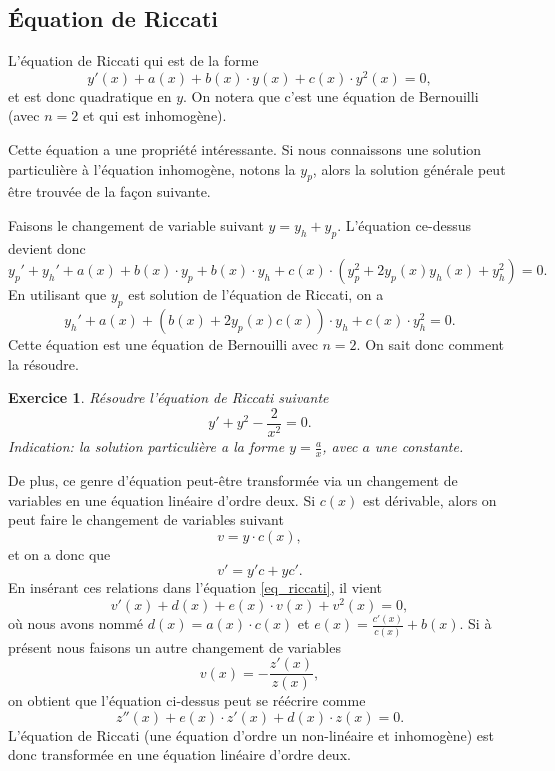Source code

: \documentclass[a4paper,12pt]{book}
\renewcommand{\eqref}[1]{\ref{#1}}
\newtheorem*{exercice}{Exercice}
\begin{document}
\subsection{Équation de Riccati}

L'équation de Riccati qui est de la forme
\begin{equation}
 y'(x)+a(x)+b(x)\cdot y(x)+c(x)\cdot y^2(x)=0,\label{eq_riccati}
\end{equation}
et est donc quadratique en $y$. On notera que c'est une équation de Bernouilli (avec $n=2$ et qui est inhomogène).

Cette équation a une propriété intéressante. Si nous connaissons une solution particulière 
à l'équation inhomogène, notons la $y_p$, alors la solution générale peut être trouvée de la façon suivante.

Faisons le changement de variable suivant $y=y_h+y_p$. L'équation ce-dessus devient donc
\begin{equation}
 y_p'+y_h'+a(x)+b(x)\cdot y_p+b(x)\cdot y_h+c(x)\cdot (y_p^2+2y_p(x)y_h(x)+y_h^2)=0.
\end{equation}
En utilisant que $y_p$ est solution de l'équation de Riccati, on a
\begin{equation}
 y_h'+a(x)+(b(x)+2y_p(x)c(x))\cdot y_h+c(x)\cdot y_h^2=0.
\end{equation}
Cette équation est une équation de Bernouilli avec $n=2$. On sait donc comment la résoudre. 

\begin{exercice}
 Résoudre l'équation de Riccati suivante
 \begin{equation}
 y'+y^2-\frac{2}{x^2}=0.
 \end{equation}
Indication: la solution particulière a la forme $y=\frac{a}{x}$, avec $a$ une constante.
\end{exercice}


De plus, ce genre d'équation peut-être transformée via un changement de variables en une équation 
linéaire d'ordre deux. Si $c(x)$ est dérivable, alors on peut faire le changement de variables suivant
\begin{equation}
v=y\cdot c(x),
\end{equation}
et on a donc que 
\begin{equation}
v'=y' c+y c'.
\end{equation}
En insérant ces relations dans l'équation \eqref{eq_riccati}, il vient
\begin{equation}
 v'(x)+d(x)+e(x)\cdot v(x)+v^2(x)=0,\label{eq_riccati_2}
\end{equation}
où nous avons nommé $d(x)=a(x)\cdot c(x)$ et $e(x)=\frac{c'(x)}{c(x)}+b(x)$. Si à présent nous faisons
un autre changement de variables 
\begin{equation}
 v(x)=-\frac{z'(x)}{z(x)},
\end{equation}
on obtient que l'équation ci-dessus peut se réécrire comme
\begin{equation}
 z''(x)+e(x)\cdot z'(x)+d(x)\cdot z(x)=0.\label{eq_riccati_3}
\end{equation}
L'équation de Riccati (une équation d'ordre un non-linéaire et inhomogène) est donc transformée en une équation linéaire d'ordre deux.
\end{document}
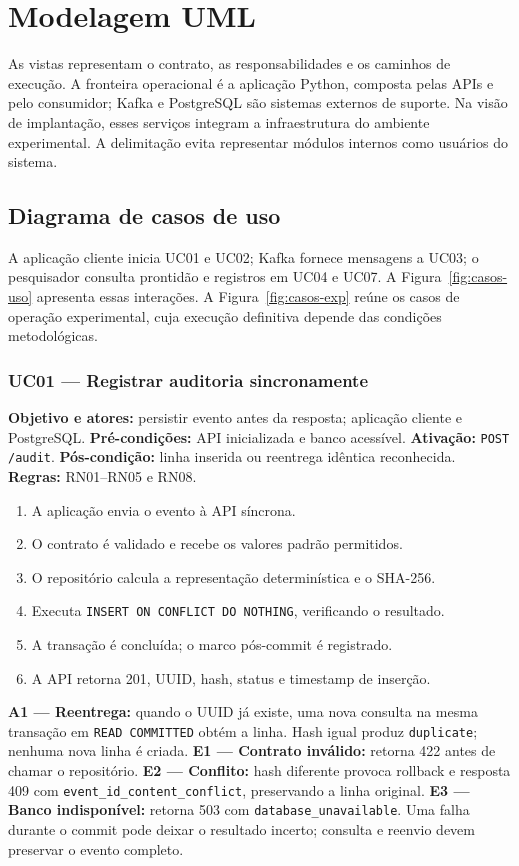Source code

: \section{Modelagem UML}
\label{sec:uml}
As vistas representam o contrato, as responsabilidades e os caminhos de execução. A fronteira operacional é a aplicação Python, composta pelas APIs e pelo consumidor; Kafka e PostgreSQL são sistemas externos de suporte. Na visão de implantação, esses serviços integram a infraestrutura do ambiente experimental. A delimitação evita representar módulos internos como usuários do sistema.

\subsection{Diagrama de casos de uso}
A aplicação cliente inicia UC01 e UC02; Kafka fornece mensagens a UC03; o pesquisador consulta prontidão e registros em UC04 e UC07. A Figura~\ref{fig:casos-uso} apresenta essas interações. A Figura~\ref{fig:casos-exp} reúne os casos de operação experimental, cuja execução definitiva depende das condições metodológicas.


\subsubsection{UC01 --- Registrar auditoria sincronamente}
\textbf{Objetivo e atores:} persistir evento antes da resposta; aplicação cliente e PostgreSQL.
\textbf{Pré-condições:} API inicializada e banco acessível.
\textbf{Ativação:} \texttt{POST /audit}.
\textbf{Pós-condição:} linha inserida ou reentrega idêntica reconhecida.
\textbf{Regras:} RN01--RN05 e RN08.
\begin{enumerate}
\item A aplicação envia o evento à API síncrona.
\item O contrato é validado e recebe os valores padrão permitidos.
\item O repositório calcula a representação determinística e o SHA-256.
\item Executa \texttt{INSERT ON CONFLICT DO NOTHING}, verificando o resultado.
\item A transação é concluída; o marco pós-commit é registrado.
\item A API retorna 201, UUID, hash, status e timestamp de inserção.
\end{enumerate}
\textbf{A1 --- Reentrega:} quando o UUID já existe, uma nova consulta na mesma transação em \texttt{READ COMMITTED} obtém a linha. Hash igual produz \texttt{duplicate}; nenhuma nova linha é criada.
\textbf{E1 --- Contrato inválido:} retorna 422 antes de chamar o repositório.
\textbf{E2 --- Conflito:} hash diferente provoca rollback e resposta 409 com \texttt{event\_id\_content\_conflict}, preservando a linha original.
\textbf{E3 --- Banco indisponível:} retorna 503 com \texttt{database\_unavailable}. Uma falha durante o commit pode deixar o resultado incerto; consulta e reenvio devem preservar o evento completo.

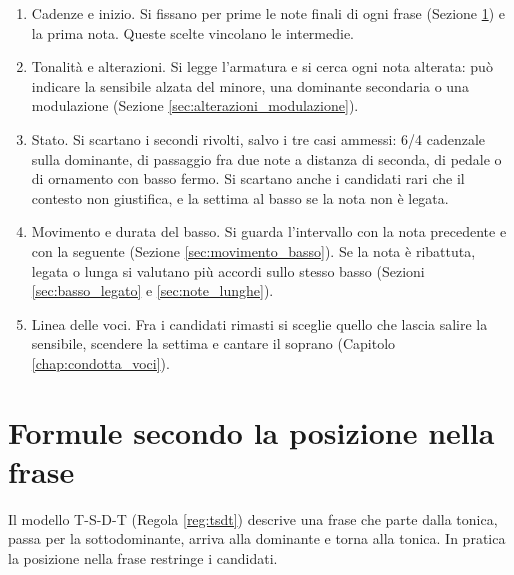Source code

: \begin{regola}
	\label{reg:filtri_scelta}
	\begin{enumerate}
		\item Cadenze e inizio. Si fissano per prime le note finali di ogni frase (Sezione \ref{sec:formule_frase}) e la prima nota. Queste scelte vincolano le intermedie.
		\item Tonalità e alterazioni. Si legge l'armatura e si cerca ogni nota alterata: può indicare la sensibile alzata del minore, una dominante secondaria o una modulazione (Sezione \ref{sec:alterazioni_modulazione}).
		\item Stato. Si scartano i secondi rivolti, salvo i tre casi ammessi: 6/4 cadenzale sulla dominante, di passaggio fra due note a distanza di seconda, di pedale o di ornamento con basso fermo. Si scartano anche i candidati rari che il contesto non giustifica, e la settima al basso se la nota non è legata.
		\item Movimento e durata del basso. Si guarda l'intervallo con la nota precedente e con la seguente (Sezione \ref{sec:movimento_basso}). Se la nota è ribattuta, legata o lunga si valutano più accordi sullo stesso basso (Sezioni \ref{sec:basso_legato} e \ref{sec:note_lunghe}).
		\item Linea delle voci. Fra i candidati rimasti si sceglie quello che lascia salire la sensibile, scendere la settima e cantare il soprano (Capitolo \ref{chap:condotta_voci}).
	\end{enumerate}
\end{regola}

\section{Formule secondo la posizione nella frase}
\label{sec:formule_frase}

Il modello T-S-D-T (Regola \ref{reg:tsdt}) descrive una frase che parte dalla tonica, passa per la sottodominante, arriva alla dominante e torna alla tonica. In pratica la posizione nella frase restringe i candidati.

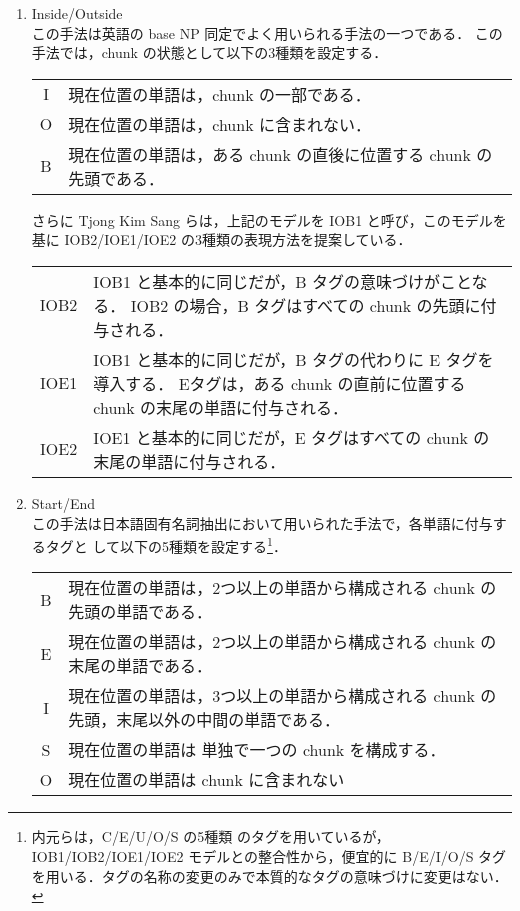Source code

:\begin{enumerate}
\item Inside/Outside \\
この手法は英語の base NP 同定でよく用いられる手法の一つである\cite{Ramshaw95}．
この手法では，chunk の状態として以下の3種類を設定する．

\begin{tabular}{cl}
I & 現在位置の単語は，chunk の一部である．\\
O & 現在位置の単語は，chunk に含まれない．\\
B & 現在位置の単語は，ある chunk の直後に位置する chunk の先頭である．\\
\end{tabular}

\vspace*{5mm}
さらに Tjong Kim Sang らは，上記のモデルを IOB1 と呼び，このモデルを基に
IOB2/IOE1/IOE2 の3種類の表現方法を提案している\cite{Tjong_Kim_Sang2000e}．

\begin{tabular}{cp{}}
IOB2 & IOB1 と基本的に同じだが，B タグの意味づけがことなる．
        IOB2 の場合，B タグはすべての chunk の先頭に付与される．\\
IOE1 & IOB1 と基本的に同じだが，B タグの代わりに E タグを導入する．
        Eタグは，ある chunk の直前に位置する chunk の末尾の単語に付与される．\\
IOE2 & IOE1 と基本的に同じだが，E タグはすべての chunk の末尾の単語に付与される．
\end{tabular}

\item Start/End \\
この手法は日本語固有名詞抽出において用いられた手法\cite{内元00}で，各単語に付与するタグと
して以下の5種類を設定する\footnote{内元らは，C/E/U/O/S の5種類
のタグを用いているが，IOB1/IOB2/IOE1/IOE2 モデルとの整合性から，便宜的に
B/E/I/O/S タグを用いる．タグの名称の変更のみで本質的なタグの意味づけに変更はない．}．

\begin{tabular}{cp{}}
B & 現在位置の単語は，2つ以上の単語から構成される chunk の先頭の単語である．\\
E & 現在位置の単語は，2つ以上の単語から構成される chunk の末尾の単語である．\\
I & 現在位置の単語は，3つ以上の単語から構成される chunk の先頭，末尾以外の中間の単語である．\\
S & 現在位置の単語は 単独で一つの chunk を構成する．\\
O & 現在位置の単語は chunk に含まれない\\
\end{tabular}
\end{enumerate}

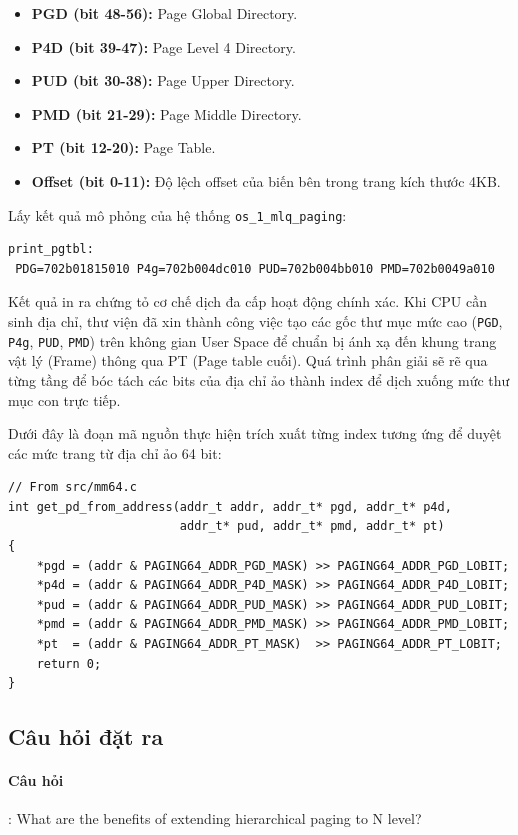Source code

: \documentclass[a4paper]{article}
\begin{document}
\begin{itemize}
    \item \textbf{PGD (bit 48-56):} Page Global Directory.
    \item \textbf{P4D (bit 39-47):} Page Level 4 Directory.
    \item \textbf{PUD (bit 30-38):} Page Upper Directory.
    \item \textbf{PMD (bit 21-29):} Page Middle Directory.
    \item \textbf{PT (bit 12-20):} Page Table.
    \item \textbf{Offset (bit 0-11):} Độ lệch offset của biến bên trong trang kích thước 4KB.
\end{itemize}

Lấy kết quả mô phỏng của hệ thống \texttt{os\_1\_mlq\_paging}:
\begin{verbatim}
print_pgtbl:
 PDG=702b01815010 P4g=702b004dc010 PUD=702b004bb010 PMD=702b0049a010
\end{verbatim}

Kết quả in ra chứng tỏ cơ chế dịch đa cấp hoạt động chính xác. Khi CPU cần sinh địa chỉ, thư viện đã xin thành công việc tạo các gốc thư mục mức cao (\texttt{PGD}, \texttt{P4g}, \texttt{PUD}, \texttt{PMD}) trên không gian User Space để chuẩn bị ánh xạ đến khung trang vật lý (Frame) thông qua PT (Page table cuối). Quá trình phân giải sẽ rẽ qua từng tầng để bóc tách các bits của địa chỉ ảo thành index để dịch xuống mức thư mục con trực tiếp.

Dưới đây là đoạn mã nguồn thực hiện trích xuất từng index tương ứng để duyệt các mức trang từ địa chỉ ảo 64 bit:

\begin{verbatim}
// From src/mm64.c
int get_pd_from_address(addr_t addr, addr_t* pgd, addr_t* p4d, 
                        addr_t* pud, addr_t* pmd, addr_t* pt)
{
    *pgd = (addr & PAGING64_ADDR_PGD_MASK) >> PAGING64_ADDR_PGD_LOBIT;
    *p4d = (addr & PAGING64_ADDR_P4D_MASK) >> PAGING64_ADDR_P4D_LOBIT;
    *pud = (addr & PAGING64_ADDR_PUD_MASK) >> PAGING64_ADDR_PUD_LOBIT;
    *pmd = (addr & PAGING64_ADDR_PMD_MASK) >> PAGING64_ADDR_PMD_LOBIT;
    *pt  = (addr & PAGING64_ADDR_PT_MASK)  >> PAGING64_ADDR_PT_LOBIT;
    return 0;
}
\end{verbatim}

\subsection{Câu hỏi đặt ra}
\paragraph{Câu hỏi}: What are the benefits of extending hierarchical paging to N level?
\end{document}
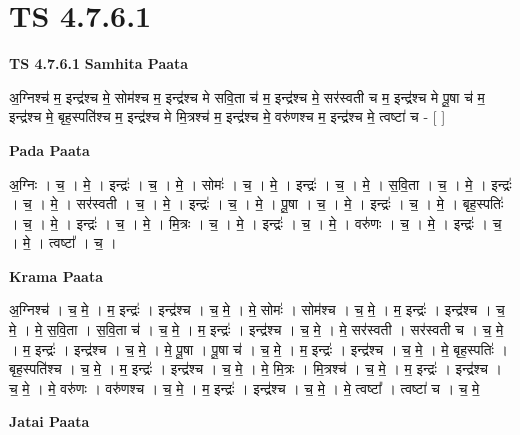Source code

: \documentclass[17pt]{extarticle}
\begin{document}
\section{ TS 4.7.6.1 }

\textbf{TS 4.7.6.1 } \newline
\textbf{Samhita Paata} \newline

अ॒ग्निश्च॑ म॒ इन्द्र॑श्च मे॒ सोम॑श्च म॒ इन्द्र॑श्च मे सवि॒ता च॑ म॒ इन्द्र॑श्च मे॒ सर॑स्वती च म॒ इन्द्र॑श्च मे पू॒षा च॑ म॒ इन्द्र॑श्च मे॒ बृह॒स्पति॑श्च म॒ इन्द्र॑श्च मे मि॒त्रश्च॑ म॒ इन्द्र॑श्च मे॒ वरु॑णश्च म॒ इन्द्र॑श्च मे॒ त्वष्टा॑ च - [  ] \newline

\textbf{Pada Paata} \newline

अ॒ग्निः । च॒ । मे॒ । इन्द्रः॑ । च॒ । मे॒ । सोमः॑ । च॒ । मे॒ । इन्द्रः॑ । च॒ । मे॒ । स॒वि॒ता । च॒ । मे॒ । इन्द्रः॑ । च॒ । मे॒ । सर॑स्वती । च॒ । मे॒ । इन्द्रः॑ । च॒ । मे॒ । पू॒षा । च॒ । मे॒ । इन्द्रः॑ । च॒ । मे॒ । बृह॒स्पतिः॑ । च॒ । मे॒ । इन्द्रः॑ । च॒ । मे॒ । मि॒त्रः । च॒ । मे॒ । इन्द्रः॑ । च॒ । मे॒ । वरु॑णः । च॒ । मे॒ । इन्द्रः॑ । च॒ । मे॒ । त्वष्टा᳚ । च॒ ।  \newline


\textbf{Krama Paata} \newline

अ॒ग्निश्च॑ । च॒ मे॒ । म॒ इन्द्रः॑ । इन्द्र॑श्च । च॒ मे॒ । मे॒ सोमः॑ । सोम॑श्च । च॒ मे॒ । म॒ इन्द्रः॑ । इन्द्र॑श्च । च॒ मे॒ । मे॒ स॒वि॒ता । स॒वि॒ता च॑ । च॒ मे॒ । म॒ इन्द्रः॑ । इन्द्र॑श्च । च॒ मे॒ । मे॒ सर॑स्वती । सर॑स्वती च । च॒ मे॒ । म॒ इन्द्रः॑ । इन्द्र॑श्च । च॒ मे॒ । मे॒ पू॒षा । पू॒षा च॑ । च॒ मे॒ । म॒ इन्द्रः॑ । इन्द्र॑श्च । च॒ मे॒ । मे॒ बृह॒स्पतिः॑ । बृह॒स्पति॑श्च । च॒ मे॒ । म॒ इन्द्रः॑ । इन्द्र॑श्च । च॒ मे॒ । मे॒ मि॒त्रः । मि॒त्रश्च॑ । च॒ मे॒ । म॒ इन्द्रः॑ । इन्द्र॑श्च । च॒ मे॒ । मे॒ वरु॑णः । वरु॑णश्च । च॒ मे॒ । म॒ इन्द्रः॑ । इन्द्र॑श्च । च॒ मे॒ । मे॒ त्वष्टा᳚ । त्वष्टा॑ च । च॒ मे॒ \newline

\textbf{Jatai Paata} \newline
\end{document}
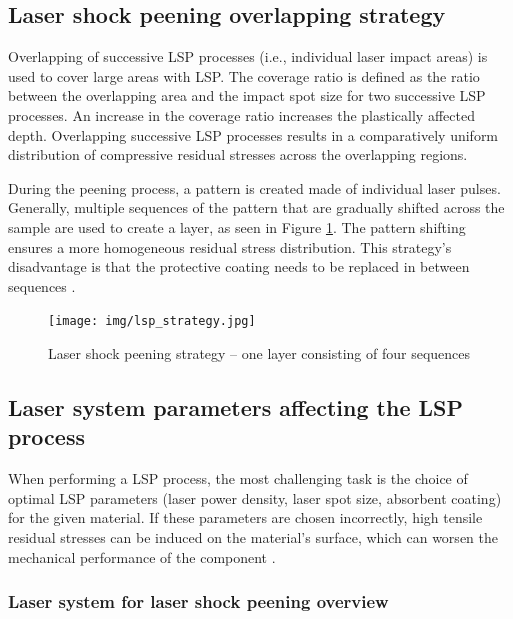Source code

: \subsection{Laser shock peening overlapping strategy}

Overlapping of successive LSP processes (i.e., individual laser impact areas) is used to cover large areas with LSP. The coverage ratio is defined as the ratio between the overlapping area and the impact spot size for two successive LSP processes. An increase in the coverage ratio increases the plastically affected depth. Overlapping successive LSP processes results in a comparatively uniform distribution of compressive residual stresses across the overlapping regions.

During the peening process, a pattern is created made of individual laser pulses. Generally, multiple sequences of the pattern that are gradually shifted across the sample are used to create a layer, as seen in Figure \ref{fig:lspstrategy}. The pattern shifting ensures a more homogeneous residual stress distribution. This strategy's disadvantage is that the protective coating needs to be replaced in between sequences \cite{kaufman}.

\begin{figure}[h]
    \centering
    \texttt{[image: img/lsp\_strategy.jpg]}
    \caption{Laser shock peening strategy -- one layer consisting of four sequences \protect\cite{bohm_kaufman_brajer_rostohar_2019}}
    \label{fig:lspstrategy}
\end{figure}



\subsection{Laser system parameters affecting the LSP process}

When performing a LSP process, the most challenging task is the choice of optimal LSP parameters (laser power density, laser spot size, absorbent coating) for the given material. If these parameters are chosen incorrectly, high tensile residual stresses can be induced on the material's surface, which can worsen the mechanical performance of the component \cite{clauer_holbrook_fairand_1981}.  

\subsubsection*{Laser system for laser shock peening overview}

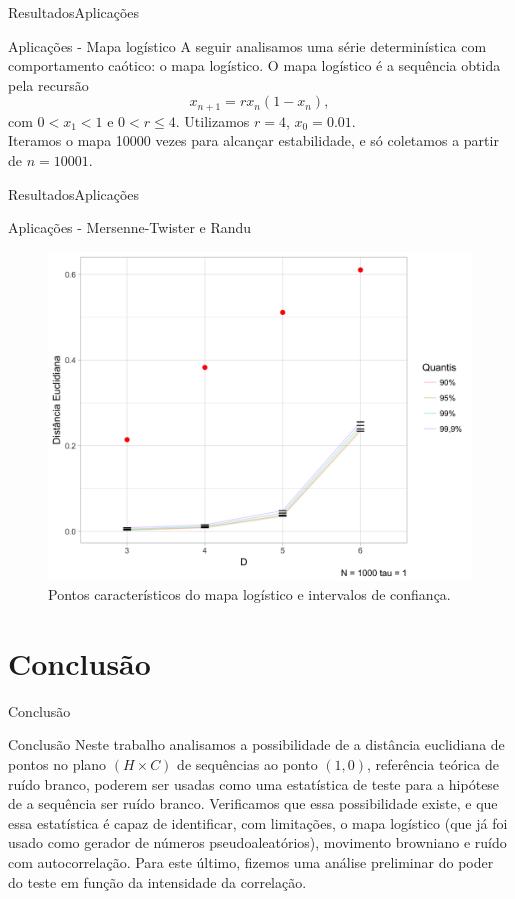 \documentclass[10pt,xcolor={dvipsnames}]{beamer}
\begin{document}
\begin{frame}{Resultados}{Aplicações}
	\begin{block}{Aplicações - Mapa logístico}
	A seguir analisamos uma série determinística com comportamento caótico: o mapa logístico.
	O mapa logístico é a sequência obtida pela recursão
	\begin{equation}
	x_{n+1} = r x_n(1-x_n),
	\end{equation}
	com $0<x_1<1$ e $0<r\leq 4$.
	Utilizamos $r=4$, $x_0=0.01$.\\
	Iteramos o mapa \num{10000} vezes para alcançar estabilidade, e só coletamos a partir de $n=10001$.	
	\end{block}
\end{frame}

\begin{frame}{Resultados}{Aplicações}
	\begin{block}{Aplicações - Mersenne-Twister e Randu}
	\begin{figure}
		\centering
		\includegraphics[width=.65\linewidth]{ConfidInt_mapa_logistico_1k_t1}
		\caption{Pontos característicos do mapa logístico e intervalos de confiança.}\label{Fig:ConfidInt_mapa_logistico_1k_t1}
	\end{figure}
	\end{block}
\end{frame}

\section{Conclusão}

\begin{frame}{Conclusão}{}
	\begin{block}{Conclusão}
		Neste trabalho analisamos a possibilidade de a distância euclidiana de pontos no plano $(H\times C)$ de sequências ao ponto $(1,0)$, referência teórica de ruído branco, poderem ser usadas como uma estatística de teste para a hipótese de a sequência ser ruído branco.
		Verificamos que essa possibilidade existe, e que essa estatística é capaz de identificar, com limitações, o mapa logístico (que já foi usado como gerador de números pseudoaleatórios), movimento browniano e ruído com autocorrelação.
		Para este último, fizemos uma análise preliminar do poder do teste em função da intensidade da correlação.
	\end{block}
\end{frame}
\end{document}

----

Search the data for the string "solution" and copy each line where it appears.

◆ Task result:
Cette équation a une propriété intéressante. Si nous connaissons une solution particulière 
à l'équation inhomogène, notons la $y_p$, alors la solution générale peut être trouvée de la façon suivante.
En utilisant que $y_p$ est solution de l'équation de Riccati, on a
Indication: la solution particulière a la forme $y=\frac{a}{x}$, avec $a$ une constante.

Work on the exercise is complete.